Analogies to the Crown jewels have little force, because we are discussing a statutory definition. Therefore, adding the phrase

    ''or property obtained through unlawful conduct.''

does not cause the chaos that the Minister envisages. When property is in the hands of a person who has paid good money for it and is innocent of any knowledge of its origins, the property obtained through unlawful conduct has the value of the money that was paid by the innocent person to the other person.

Although I regret taking up the Committee's time, an issue of principle is involved and I wish to press the matter to a Division. I dare say that it will not surface again in the passage of this legislation, unless it arises in another place, but I would not be doing justice to the issue if I did not ask the Committee to vote on it.

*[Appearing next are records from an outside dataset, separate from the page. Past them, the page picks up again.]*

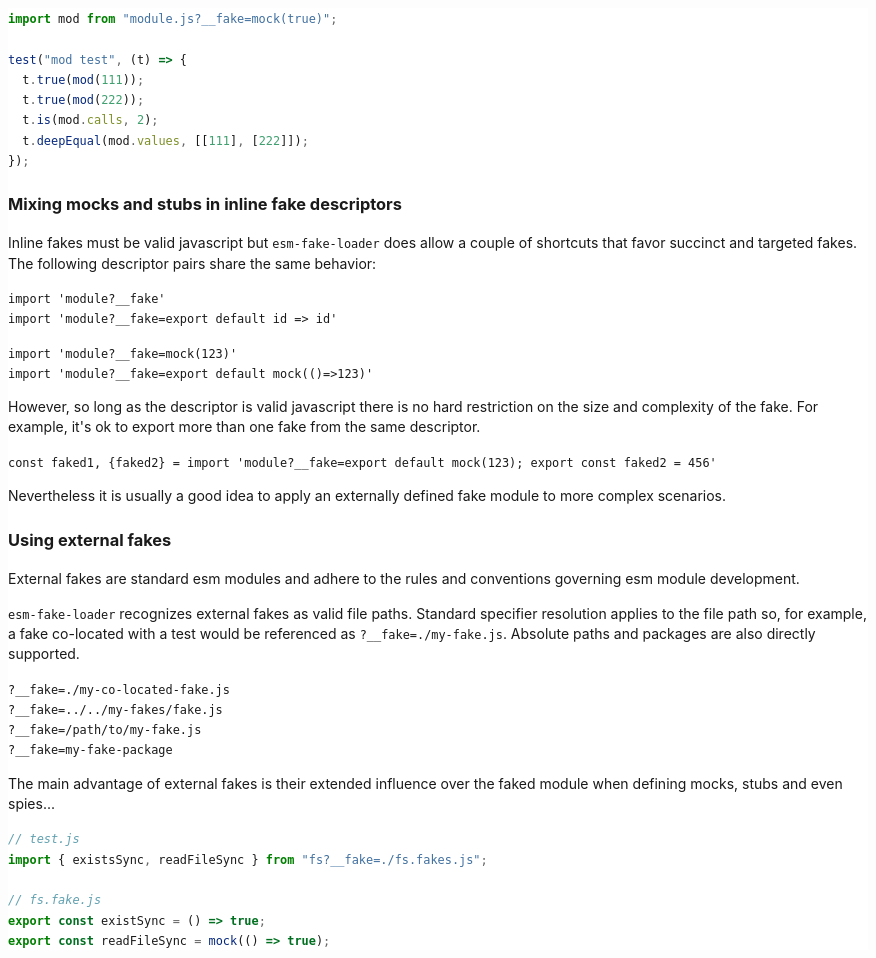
 ```javascript
import mod from "module.js?__fake=mock(true)";

test("mod test", (t) => {
  t.true(mod(111));
  t.true(mod(222));
  t.is(mod.calls, 2);
  t.deepEqual(mod.values, [[111], [222]]);
});
```

### Mixing mocks and stubs in inline fake descriptors

Inline fakes must be valid javascript but `esm-fake-loader` does allow a couple of shortcuts that favor succinct and targeted fakes. The following descriptor pairs share the same behavior:

`import 'module?__fake'`</br>
`import 'module?__fake=export default id => id'`</br>

`import 'module?__fake=mock(123)'`</br>
`import 'module?__fake=export default mock(()=>123)'`</br>

However, so long as the descriptor is valid javascript there is no hard restriction on the size and complexity of the fake. For example, it's ok to export more than one fake from the same descriptor.

`const faked1, {faked2} = import 'module?__fake=export default mock(123); export const faked2 = 456'`

Nevertheless it is usually a good idea to apply an externally defined fake module to more complex scenarios.

### Using external fakes

External fakes are standard esm modules and adhere to the rules and conventions governing esm module development.

`esm-fake-loader` recognizes external fakes as valid file paths. Standard specifier resolution applies to the file path so, for example, a fake co-located with a test would be referenced as `?__fake=./my-fake.js`. Absolute paths and packages are also directly supported.

`?__fake=./my-co-located-fake.js`<br>
`?__fake=../../my-fakes/fake.js`<br>
`?__fake=/path/to/my-fake.js`<br>
`?__fake=my-fake-package`<br>

The main advantage of external fakes is their extended influence over the faked module when defining mocks, stubs and even spies...

```javascript
// test.js
import { existsSync, readFileSync } from "fs?__fake=./fs.fakes.js";

// fs.fake.js
export const existSync = () => true;
export const readFileSync = mock(() => true);
```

Question put, That the amendment be made:—

The Committee divided: Ayes 5, Noes 13.

Division No. 24]

Field, Mr. Mark Grieve, Mr. Dominic Hawkins, Mr. Nick
Johnson, Mr. Boris Wilshire, Mr. David

Ainsworth, Mr. Bob Baker, Norman Brooke, Annette Clark, Mrs. Helen Davidson, Mr. Ian Lazarowicz, Mr. Mark Lucas, Ian
McCabe, Mr. Stephen McGuire, Mrs. Anne Robertson, John Stinchcombe, Mr. Paul Stoate, Dr. Howard Watson, Mr. Tom

Question accordingly negatived.

Mr. Grieve: I beg to move amendment No. 472, in page 176, line 36, leave out subsection (10).

If I recollect correctly, this is a simple matter. Clause 306 deals with exceptions. Each exception is explained and it says at the end of most of the subsections that the property ''ceases to be recoverable.'' However, subsection (10) is not an exception but a definition. My query is exactly the same as that in respect of clause 304 (3). Why is subsection (10) necessary? Does it fulfil any useful purpose? The Minister will probably give exactly the same explanation as he gave for clause 304 (3).

Mr. Ainsworth: I will not, because this is not as clear as that.

Subsection (10) provides for how the provisions of clause 306(1) and (2) apply in cases where clause 303 is engaged—that is, where a person has entered into a transaction whereby he disposes of the original recoverable property and obtains other property in its place—in other words, where there is representative property.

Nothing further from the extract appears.